Of course, ZFS loves that "most things are a file" for certain operations:

zfs send rpool/scratch@autosnap_2022-10-31_17:01:20_hourly | gzip > /srv/tmp/scratch.gz

However, I don't think the ZFS/btrfs/NILFS2 communities have wrapped their collective heads around the idea that snapshot datasets can be useful everywhere, especially at the file (read: not dataset) level.

This is the reason why Jim Salter's findoid was such an inspiration for httm (along with fzf, zsh key bindings, and rg). It was the first CLI tool I saw which made an attempt to deal with snapshots on a file level. One could always go looking for file versions, but findoid made an effort to consolidate useful snapshot information about a specific file.

httm attempts to take Jim's very broad idea to its logical conclusion. httm is an interactive, file-level Time Machine-like tool for ZFS/btrfs/NILFS2. See:

asciicast

Put simply -- httm aims to make all your snapshot data more easily accessible to all your UNIX tools, specifically, at the file level, because that's where UNIX tools live, so you can create new and interesting things for yourself.

So, what, in practice, does this mean? It means -- as a ZFS guy, one NILFS2 feature that always impressed me was how it seems to "take" continuous snapshots. In addition to checkpoints, one can stop a NILFS2 filesystem from garbage collecting, roll back to a point in time, and recover a file that was once there.

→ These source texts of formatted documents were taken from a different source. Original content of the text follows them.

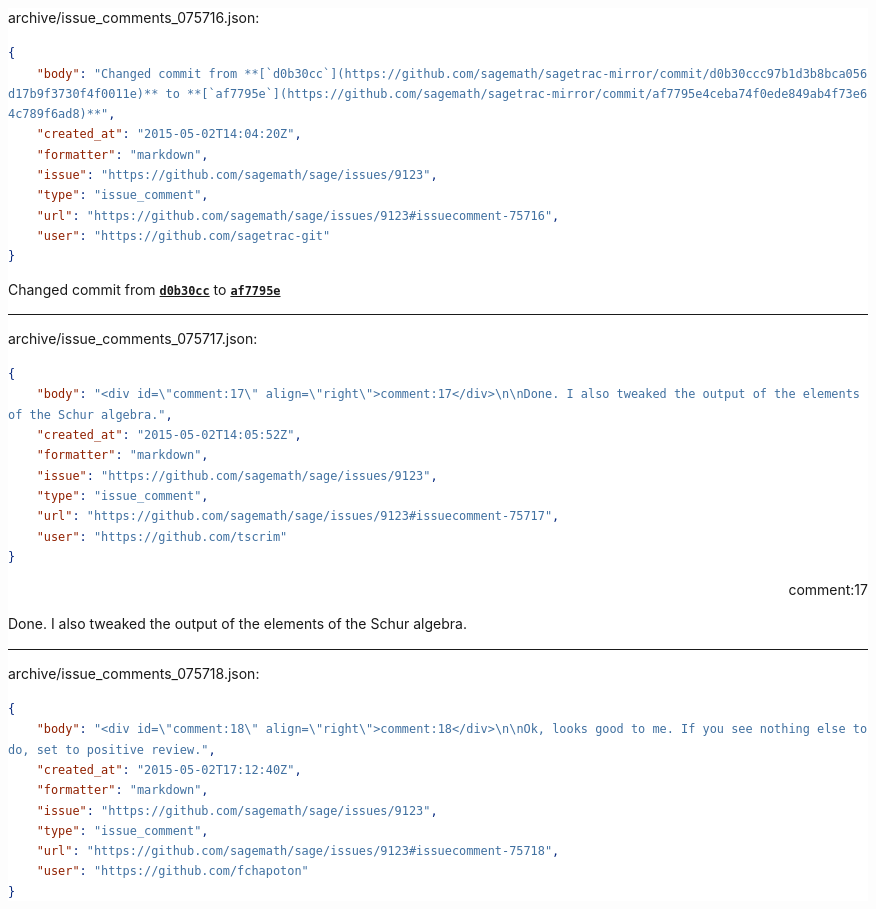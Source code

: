 
archive/issue_comments_075716.json:
```json
{
    "body": "Changed commit from **[`d0b30cc`](https://github.com/sagemath/sagetrac-mirror/commit/d0b30ccc97b1d3b8bca056d17b9f3730f4f0011e)** to **[`af7795e`](https://github.com/sagemath/sagetrac-mirror/commit/af7795e4ceba74f0ede849ab4f73e64c789f6ad8)**",
    "created_at": "2015-05-02T14:04:20Z",
    "formatter": "markdown",
    "issue": "https://github.com/sagemath/sage/issues/9123",
    "type": "issue_comment",
    "url": "https://github.com/sagemath/sage/issues/9123#issuecomment-75716",
    "user": "https://github.com/sagetrac-git"
}
```

Changed commit from **[`d0b30cc`](https://github.com/sagemath/sagetrac-mirror/commit/d0b30ccc97b1d3b8bca056d17b9f3730f4f0011e)** to **[`af7795e`](https://github.com/sagemath/sagetrac-mirror/commit/af7795e4ceba74f0ede849ab4f73e64c789f6ad8)**



---

archive/issue_comments_075717.json:
```json
{
    "body": "<div id=\"comment:17\" align=\"right\">comment:17</div>\n\nDone. I also tweaked the output of the elements of the Schur algebra.",
    "created_at": "2015-05-02T14:05:52Z",
    "formatter": "markdown",
    "issue": "https://github.com/sagemath/sage/issues/9123",
    "type": "issue_comment",
    "url": "https://github.com/sagemath/sage/issues/9123#issuecomment-75717",
    "user": "https://github.com/tscrim"
}
```

<div id="comment:17" align="right">comment:17</div>

Done. I also tweaked the output of the elements of the Schur algebra.



---

archive/issue_comments_075718.json:
```json
{
    "body": "<div id=\"comment:18\" align=\"right\">comment:18</div>\n\nOk, looks good to me. If you see nothing else to do, set to positive review.",
    "created_at": "2015-05-02T17:12:40Z",
    "formatter": "markdown",
    "issue": "https://github.com/sagemath/sage/issues/9123",
    "type": "issue_comment",
    "url": "https://github.com/sagemath/sage/issues/9123#issuecomment-75718",
    "user": "https://github.com/fchapoton"
}
```
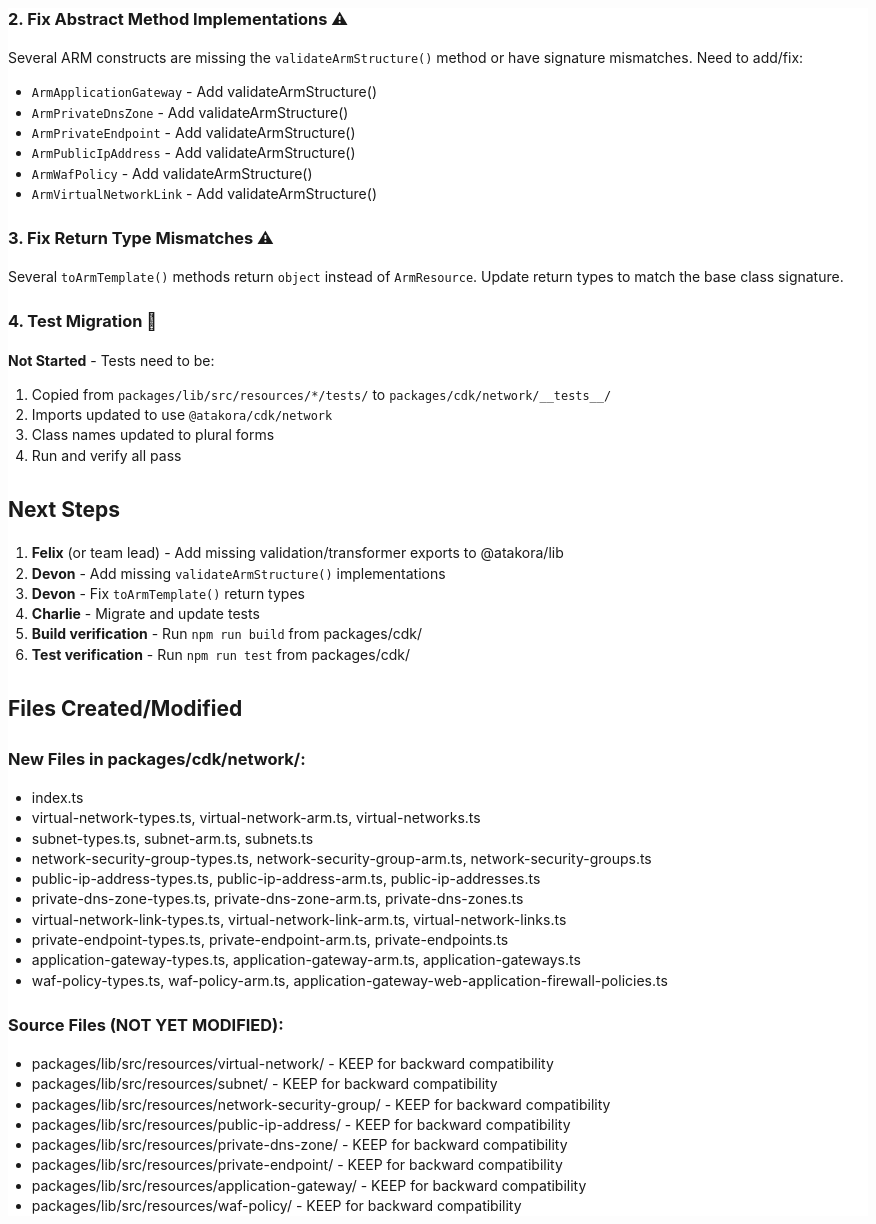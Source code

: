 ### 2. Fix Abstract Method Implementations ⚠️

Several ARM constructs are missing the `validateArmStructure()` method or have signature mismatches. Need to add/fix:

- `ArmApplicationGateway` - Add validateArmStructure()
- `ArmPrivateDnsZone` - Add validateArmStructure()
- `ArmPrivateEndpoint` - Add validateArmStructure()
- `ArmPublicIpAddress` - Add validateArmStructure()
- `ArmWafPolicy` - Add validateArmStructure()
- `ArmVirtualNetworkLink` - Add validateArmStructure()

### 3. Fix Return Type Mismatches ⚠️

Several `toArmTemplate()` methods return `object` instead of `ArmResource`. Update return types to match the base class signature.

### 4. Test Migration 📝

**Not Started** - Tests need to be:
1. Copied from `packages/lib/src/resources/*/tests/` to `packages/cdk/network/__tests__/`
2. Imports updated to use `@atakora/cdk/network`
3. Class names updated to plural forms
4. Run and verify all pass

## Next Steps

1. **Felix** (or team lead) - Add missing validation/transformer exports to @atakora/lib
2. **Devon** - Add missing `validateArmStructure()` implementations
3. **Devon** - Fix `toArmTemplate()` return types
4. **Charlie** - Migrate and update tests
5. **Build verification** - Run `npm run build` from packages/cdk/
6. **Test verification** - Run `npm run test` from packages/cdk/

## Files Created/Modified

### New Files in packages/cdk/network/:
- index.ts
- virtual-network-types.ts, virtual-network-arm.ts, virtual-networks.ts
- subnet-types.ts, subnet-arm.ts, subnets.ts
- network-security-group-types.ts, network-security-group-arm.ts, network-security-groups.ts
- public-ip-address-types.ts, public-ip-address-arm.ts, public-ip-addresses.ts
- private-dns-zone-types.ts, private-dns-zone-arm.ts, private-dns-zones.ts
- virtual-network-link-types.ts, virtual-network-link-arm.ts, virtual-network-links.ts
- private-endpoint-types.ts, private-endpoint-arm.ts, private-endpoints.ts
- application-gateway-types.ts, application-gateway-arm.ts, application-gateways.ts
- waf-policy-types.ts, waf-policy-arm.ts, application-gateway-web-application-firewall-policies.ts

### Source Files (NOT YET MODIFIED):
- packages/lib/src/resources/virtual-network/ - KEEP for backward compatibility
- packages/lib/src/resources/subnet/ - KEEP for backward compatibility
- packages/lib/src/resources/network-security-group/ - KEEP for backward compatibility
- packages/lib/src/resources/public-ip-address/ - KEEP for backward compatibility
- packages/lib/src/resources/private-dns-zone/ - KEEP for backward compatibility
- packages/lib/src/resources/private-endpoint/ - KEEP for backward compatibility
- packages/lib/src/resources/application-gateway/ - KEEP for backward compatibility
- packages/lib/src/resources/waf-policy/ - KEEP for backward compatibility

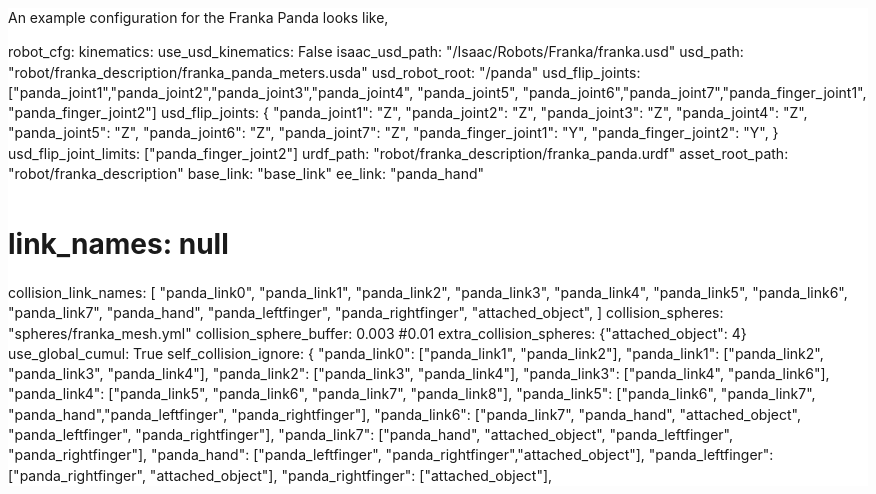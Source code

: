 An example configuration for the Franka Panda looks like,

robot_cfg:
 kinematics:
 use_usd_kinematics: False
 isaac_usd_path: "/Isaac/Robots/Franka/franka.usd"
 usd_path: "robot/franka_description/franka_panda_meters.usda"
 usd_robot_root: "/panda"
 usd_flip_joints: ["panda_joint1","panda_joint2","panda_joint3","panda_joint4", "panda_joint5",
 "panda_joint6","panda_joint7","panda_finger_joint1", "panda_finger_joint2"]
 usd_flip_joints: {
 "panda_joint1": "Z",
 "panda_joint2": "Z",
 "panda_joint3": "Z",
 "panda_joint4": "Z",
 "panda_joint5": "Z",
 "panda_joint6": "Z",
 "panda_joint7": "Z",
 "panda_finger_joint1": "Y",
 "panda_finger_joint2": "Y",
 }
 usd_flip_joint_limits: ["panda_finger_joint2"]
 urdf_path: "robot/franka_description/franka_panda.urdf"
 asset_root_path: "robot/franka_description"
 base_link: "base_link"
 ee_link: "panda_hand"
 # link_names: null
 collision_link_names:
 [
 "panda_link0",
 "panda_link1",
 "panda_link2",
 "panda_link3",
 "panda_link4",
 "panda_link5",
 "panda_link6",
 "panda_link7",
 "panda_hand",
 "panda_leftfinger",
 "panda_rightfinger",
 "attached_object",
 ]
 collision_spheres: "spheres/franka_mesh.yml"
 collision_sphere_buffer: 0.003 #0.01
 extra_collision_spheres: {"attached_object": 4}
 use_global_cumul: True
 self_collision_ignore:
 {
 "panda_link0": ["panda_link1", "panda_link2"],
 "panda_link1": ["panda_link2", "panda_link3", "panda_link4"],
 "panda_link2": ["panda_link3", "panda_link4"],
 "panda_link3": ["panda_link4", "panda_link6"],
 "panda_link4":
 ["panda_link5", "panda_link6", "panda_link7", "panda_link8"],
 "panda_link5": ["panda_link6", "panda_link7", "panda_hand","panda_leftfinger", "panda_rightfinger"],
 "panda_link6": ["panda_link7", "panda_hand", "attached_object", "panda_leftfinger", "panda_rightfinger"],
 "panda_link7": ["panda_hand", "attached_object", "panda_leftfinger", "panda_rightfinger"],
 "panda_hand": ["panda_leftfinger", "panda_rightfinger","attached_object"],
 "panda_leftfinger": ["panda_rightfinger", "attached_object"],
 "panda_rightfinger": ["attached_object"],

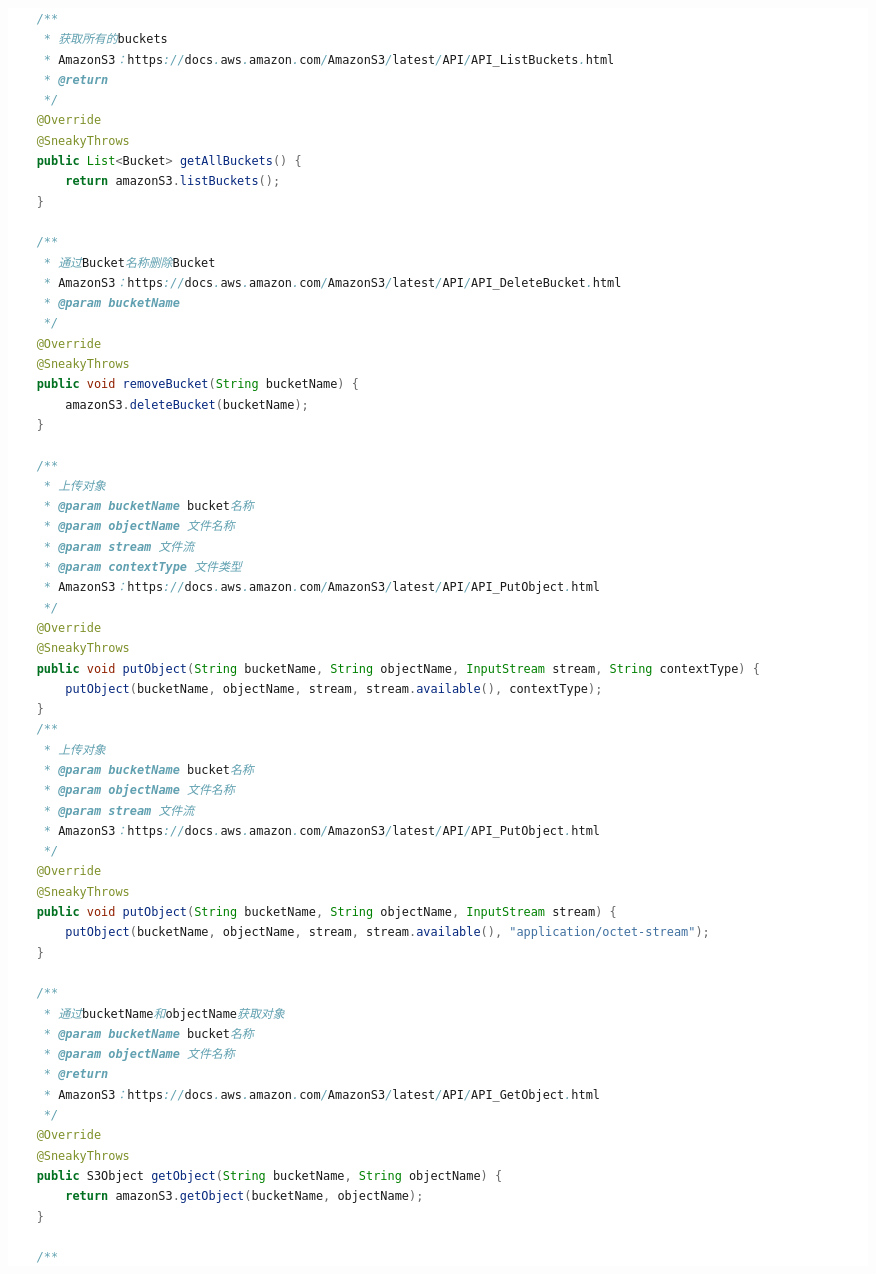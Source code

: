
 ```java
    /**
     * 获取所有的buckets
     * AmazonS3：https://docs.aws.amazon.com/AmazonS3/latest/API/API_ListBuckets.html
     * @return
     */
    @Override
    @SneakyThrows
    public List<Bucket> getAllBuckets() {
        return amazonS3.listBuckets();
    }

    /**
     * 通过Bucket名称删除Bucket
     * AmazonS3：https://docs.aws.amazon.com/AmazonS3/latest/API/API_DeleteBucket.html
     * @param bucketName
     */
    @Override
    @SneakyThrows
    public void removeBucket(String bucketName) {
        amazonS3.deleteBucket(bucketName);
    }

    /**
     * 上传对象
     * @param bucketName bucket名称
     * @param objectName 文件名称
     * @param stream 文件流
     * @param contextType 文件类型
     * AmazonS3：https://docs.aws.amazon.com/AmazonS3/latest/API/API_PutObject.html
     */
    @Override
    @SneakyThrows
    public void putObject(String bucketName, String objectName, InputStream stream, String contextType) {
        putObject(bucketName, objectName, stream, stream.available(), contextType);
    }
    /**
     * 上传对象
     * @param bucketName bucket名称
     * @param objectName 文件名称
     * @param stream 文件流
     * AmazonS3：https://docs.aws.amazon.com/AmazonS3/latest/API/API_PutObject.html
     */
    @Override
    @SneakyThrows
    public void putObject(String bucketName, String objectName, InputStream stream) {
        putObject(bucketName, objectName, stream, stream.available(), "application/octet-stream");
    }

    /**
     * 通过bucketName和objectName获取对象
     * @param bucketName bucket名称
     * @param objectName 文件名称
     * @return
     * AmazonS3：https://docs.aws.amazon.com/AmazonS3/latest/API/API_GetObject.html
     */
    @Override
    @SneakyThrows
    public S3Object getObject(String bucketName, String objectName) {
        return amazonS3.getObject(bucketName, objectName);
    }

    /**
```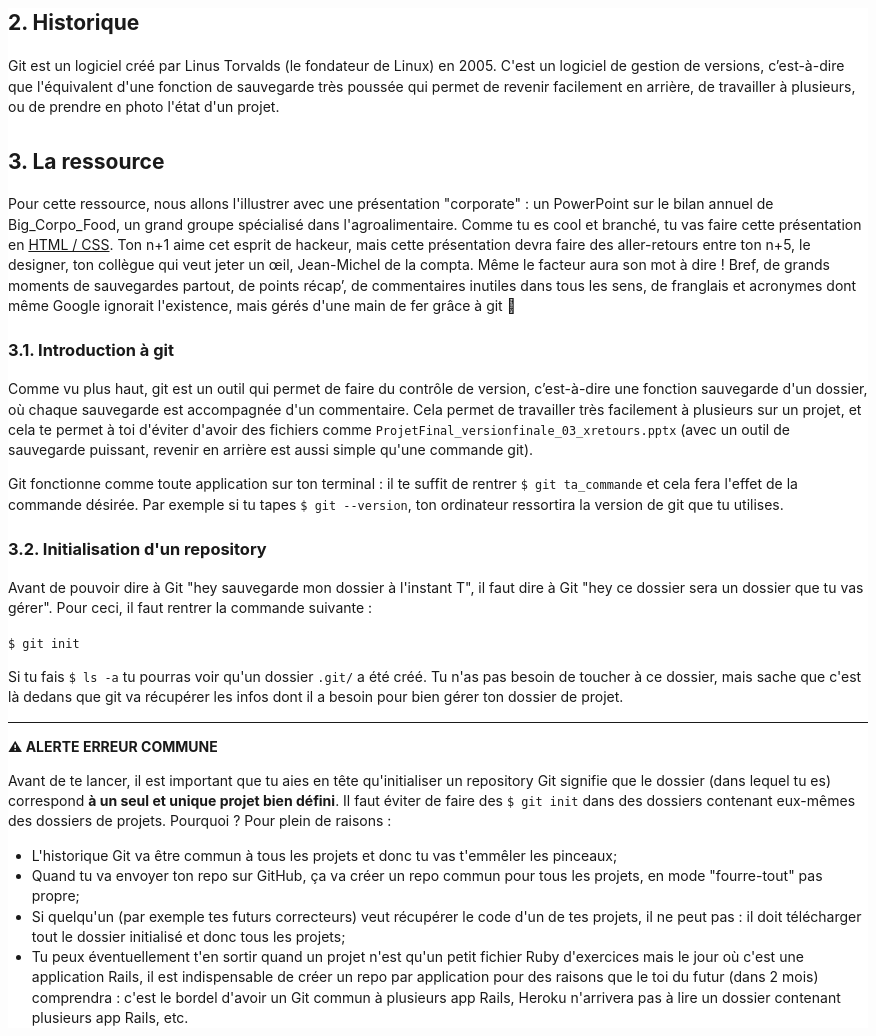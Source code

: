 ## 2\. Historique

Git est un logiciel créé par Linus Torvalds (le fondateur de Linux) en 2005\. C'est un logiciel de gestion de versions, c’est-à-dire que l'équivalent d'une fonction de sauvegarde très poussée qui permet de revenir facilement en arrière, de travailler à plusieurs, ou de prendre en photo l'état d'un projet.

## 3\. La ressource

Pour cette ressource, nous allons l'illustrer avec une présentation "corporate" : un PowerPoint sur le bilan annuel de Big_Corpo_Food, un grand groupe spécialisé dans l'agroalimentaire. Comme tu es cool et branché, tu vas faire cette présentation en [HTML / CSS](https://revealjs.com/#/). Ton n+1 aime cet esprit de hackeur, mais cette présentation devra faire des aller-retours entre ton n+5, le designer, ton collègue qui veut jeter un œil, Jean-Michel de la compta. Même le facteur aura son mot à dire ! Bref, de grands moments de sauvegardes partout, de points récap’, de commentaires inutiles dans tous les sens, de franglais et acronymes dont même Google ignorait l'existence, mais gérés d'une main de fer grâce à git 🙏

### 3.1\. Introduction à git

Comme vu plus haut, git est un outil qui permet de faire du contrôle de version, c’est-à-dire une fonction sauvegarde d'un dossier, où chaque sauvegarde est accompagnée d'un commentaire. Cela permet de travailler très facilement à plusieurs sur un projet, et cela te permet à toi d'éviter d'avoir des fichiers comme `ProjetFinal_versionfinale_03_xretours.pptx` (avec un outil de sauvegarde puissant, revenir en arrière est aussi simple qu'une commande git).

Git fonctionne comme toute application sur ton terminal : il te suffit de rentrer `$ git ta_commande` et cela fera l'effet de la commande désirée. Par exemple si tu tapes `$ git --version`, ton ordinateur ressortira la version de git que tu utilises.

### 3.2\. Initialisation d'un repository

Avant de pouvoir dire à Git "hey sauvegarde mon dossier à l'instant T", il faut dire à Git "hey ce dossier sera un dossier que tu vas gérer". Pour ceci, il faut rentrer la commande suivante :
```shell
$ git init
```

Si tu fais `$ ls -a` tu pourras voir qu'un dossier `.git/` a été créé. Tu n'as pas besoin de toucher à ce dossier, mais sache que c'est là dedans que git va récupérer les infos dont il a besoin pour bien gérer ton dossier de projet.

___
**⚠️ ALERTE ERREUR COMMUNE**

Avant de te lancer, il est important que tu aies en tête qu'initialiser un repository Git signifie que le dossier (dans lequel tu es) correspond **à un seul et unique projet bien défini**. Il faut éviter de faire des `$ git init` dans des dossiers contenant eux-mêmes des dossiers de projets. Pourquoi ? Pour plein de raisons :

- L'historique Git va être commun à tous les projets et donc tu vas t'emmêler les pinceaux;
- Quand tu va envoyer ton repo sur GitHub, ça va créer un repo commun pour tous les projets, en mode "fourre-tout" pas propre;
- Si quelqu'un (par exemple tes futurs correcteurs) veut récupérer le code d'un de tes projets, il ne peut pas : il doit télécharger tout le dossier initialisé et donc tous les projets;
- Tu peux éventuellement t'en sortir quand un projet n'est qu'un petit fichier Ruby d'exercices mais le jour où c'est une application Rails, il est indispensable de créer un repo par application pour des raisons que le toi du futur (dans 2 mois) comprendra : c'est le bordel d'avoir un Git commun à plusieurs app Rails, Heroku n'arrivera pas à lire un dossier contenant plusieurs app Rails, etc.
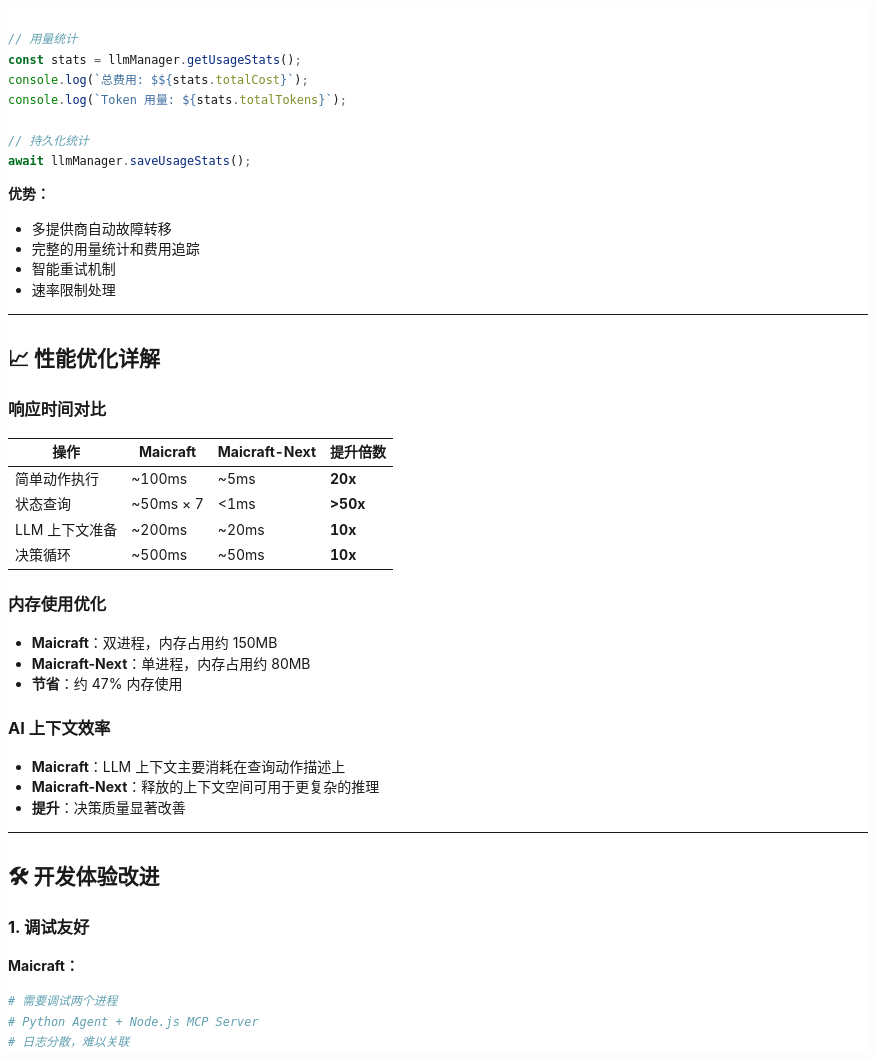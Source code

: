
 ```typescript

// 用量统计
const stats = llmManager.getUsageStats();
console.log(`总费用: $${stats.totalCost}`);
console.log(`Token 用量: ${stats.totalTokens}`);

// 持久化统计
await llmManager.saveUsageStats();
```

**优势：**
- 多提供商自动故障转移
- 完整的用量统计和费用追踪
- 智能重试机制
- 速率限制处理

---

## 📈 性能优化详解

### 响应时间对比

| 操作 | Maicraft | Maicraft-Next | 提升倍数 |
|------|----------|---------------|----------|
| 简单动作执行 | ~100ms | ~5ms | **20x** |
| 状态查询 | ~50ms × 7 | <1ms | **>50x** |
| LLM 上下文准备 | ~200ms | ~20ms | **10x** |
| 决策循环 | ~500ms | ~50ms | **10x** |

### 内存使用优化

- **Maicraft**：双进程，内存占用约 150MB
- **Maicraft-Next**：单进程，内存占用约 80MB
- **节省**：约 47% 内存使用

### AI 上下文效率

- **Maicraft**：LLM 上下文主要消耗在查询动作描述上
- **Maicraft-Next**：释放的上下文空间可用于更复杂的推理
- **提升**：决策质量显著改善

---

## 🛠️ 开发体验改进

### 1. 调试友好

**Maicraft：**
```bash
# 需要调试两个进程
# Python Agent + Node.js MCP Server
# 日志分散，难以关联
```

And, this seems great, if you can take the performance hit of a log-structured file system (which is substantial). Just as I don't understand how people live without snapshots, I didn't want to live without "continuous" snapshots. With httm's help, my ZFS alternative to NILFS2 is simple -- instead of continuous snapshots, why don't we simply take a snapshot, if we need to, before we do something silly.

ounce (codename: "dimebag") is a wrapper script for httm which gives you no mental overhead, non-periodic dynamic snapshots.

When I type ounce nano /etc/samba/smb.conf (I actually alias $EDITOR='ounce --trace $EDITOR'), ounce knows that it's smart and I'm dumb, and it sees that I just edited /etc/samba/smb.conf a few short minutes ago, because it uses seccomp and eBPF to trace all the file open calls my $EDITOR makes, and uses httm to check whether I have any un-snapshot-ed changes. If I do, it takes a snapshot before I edit the file again.

Instead of an auto-save, you have auto-snapshot. Of course, we can confirm the snapshot was taken with httm:

➜ httm /etc/samba/smb.conf
──────────────────────────────────────────────────────────────────────────────────────────────────────────────────
Tue Aug 09 16:46:14 2022  17.6 KiB  "/.zfs/snapshot/autosnap_2022-10-19_20:00:22_hourly/etc/samba/smb.conf"
Fri Oct 21 09:11:17 2022  17.6 KiB  "/.zfs/snapshot/snap_2022-10-21-09:11:18_ounceSnapFileMount/etc/samba/smb.conf"
──────────────────────────────────────────────────────────────────────────────────────────────────────────────────
Fri Oct 21 09:11:25 2022  17.6 KiB  "/etc/samba/smb.conf"
──────────────────────────────────────────────────────────────────────────────────────────────────────────────────

ounce is just one example of a new use enabled by snapshot data at your finger tips. I hope you'll find inspiration to use it to create something new and interesting for yourself too.